Но Селин не принадлежит к тем лучшим буржуазным писателям, которые от понимания "чудовищности" капитализма идут к мужественной борьбе с ним. Книга Селина - документ дряблой растерянности. Селин увидел "всеобщее разложение", но он остается в нем. "Чем хуже, тем лучше!"

В 1934 году в Медане на традиционном митинге в годовщину смерти Золя Селин изложил свой "взгляд на современный мир".

"Мы достигли конечной цели двадцати веков нашей цивилизации, и эта цель - безумие..."

Роман Селина, вслед за целым литературным течением сюрреализма, этим последним словом современного декаданса, - тяготеет к "бегству к безумие". Селин, говорящий жестокие, беспощадные вещи о капитализме, выговаривает их как бы в бреду.
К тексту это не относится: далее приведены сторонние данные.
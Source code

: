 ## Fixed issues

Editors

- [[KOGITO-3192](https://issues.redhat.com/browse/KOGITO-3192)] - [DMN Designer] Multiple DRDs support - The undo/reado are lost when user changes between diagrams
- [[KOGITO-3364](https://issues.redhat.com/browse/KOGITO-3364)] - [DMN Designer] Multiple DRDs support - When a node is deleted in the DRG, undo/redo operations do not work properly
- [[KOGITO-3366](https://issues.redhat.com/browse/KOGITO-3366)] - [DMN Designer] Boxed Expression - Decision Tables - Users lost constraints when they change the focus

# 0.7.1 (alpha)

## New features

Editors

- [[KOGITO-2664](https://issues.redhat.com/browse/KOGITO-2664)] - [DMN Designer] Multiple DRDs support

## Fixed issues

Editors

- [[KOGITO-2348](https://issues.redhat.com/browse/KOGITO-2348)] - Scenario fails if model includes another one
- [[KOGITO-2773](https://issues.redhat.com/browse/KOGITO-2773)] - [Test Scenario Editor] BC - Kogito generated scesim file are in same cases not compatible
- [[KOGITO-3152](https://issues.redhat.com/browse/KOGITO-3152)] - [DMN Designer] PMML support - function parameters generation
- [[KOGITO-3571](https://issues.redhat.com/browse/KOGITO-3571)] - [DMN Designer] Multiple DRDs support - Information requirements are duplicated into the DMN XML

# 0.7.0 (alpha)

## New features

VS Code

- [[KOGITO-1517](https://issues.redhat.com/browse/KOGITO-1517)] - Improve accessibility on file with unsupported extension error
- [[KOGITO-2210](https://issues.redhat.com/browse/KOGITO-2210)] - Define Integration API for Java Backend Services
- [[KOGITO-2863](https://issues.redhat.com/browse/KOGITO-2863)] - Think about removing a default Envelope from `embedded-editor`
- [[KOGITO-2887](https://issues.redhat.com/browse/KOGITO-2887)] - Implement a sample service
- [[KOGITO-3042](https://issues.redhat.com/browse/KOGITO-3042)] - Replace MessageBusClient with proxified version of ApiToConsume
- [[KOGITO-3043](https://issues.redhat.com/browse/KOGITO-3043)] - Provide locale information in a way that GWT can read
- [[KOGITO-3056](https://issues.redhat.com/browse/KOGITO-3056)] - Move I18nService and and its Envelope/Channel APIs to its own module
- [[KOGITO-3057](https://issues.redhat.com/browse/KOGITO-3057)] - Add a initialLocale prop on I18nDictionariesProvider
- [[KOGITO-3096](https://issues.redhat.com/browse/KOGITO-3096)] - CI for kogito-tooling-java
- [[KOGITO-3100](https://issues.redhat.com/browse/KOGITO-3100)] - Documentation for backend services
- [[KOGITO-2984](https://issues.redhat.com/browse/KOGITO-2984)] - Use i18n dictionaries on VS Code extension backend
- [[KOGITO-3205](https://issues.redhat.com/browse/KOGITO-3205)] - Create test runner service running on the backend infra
Эта бредовая структура романа Селина, содержащего чрезвычайно много реальных жизненных черт, чем роман и ценен, в меданской речи принимает очертания целой "поэтики".

"Цель цивилизации - это безумие. Вот какой итог подводит Селин тому, что сказано в его романе.

"Жажда смерти стала любовным влечением, перед которым невозможно устоять..."

"У нас нет ни гения, ни сил, у нас нет будущего и никаких надежд", - говорит Селин, сравнивая современную гнилую литературу с Золя.